_Your objective_:
Return the listing that follows exactly, with no pictures included.

_Records to process_:
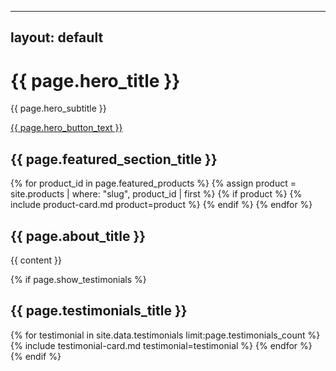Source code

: <!-- _layouts/home.html -->
---
layout: default
---

<div class="hero-section">
  <div class="hero-content">
    <h1>{{ page.hero_title }}</h1>
    <p>{{ page.hero_subtitle }}</p>
    <a href="{{ page.hero_button_url }}" class="cta-button">{{ page.hero_button_text }}</a>
  </div>
</div>

<div class="featured-products">
  <h2>{{ page.featured_section_title }}</h2>
  <div class="products-grid">
    {% for product_id in page.featured_products %}
      {% assign product = site.products | where: "slug", product_id | first %}
      {% if product %}
        {% include product-card.md product=product %}
      {% endif %}
    {% endfor %}
  </div>
</div>

<div class="about-section">
  <h2>{{ page.about_title }}</h2>
  <div class="about-content">
    {{ content }}
  </div>
</div>

{% if page.show_testimonials %}
<div class="testimonials-section">
  <h2>{{ page.testimonials_title }}</h2>
  <div class="testimonials-grid">
    {% for testimonial in site.data.testimonials limit:page.testimonials_count %}
      {% include testimonial-card.md testimonial=testimonial %}
    {% endfor %}
  </div>
</div>
{% endif %}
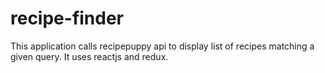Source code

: # recipe-finder

This application calls recipepuppy api to display list of recipes matching a given query. It uses reactjs and redux.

_Result_:
Source code

: <!-- _layouts/home.html -->
---
layout: default
---

<div class="hero-section">
  <div class="hero-content">
    <h1>{{ page.hero_title }}</h1>
    <p>{{ page.hero_subtitle }}</p>
    <a href="{{ page.hero_button_url }}" class="cta-button">{{ page.hero_button_text }}</a>
  </div>
</div>

<div class="featured-products">
  <h2>{{ page.featured_section_title }}</h2>
  <div class="products-grid">
    {% for product_id in page.featured_products %}
      {% assign product = site.products | where: "slug", product_id | first %}
      {% if product %}
        {% include product-card.md product=product %}
      {% endif %}
    {% endfor %}
  </div>
</div>

<div class="about-section">
  <h2>{{ page.about_title }}</h2>
  <div class="about-content">
    {{ content }}
  </div>
</div>

{% if page.show_testimonials %}
<div class="testimonials-section">
  <h2>{{ page.testimonials_title }}</h2>
  <div class="testimonials-grid">
    {% for testimonial in site.data.testimonials limit:page.testimonials_count %}
      {% include testimonial-card.md testimonial=testimonial %}
    {% endfor %}
  </div>
</div>
{% endif %}
Source code

: # recipe-finder

This application calls recipepuppy api to display list of recipes matching a given query. It uses reactjs and redux.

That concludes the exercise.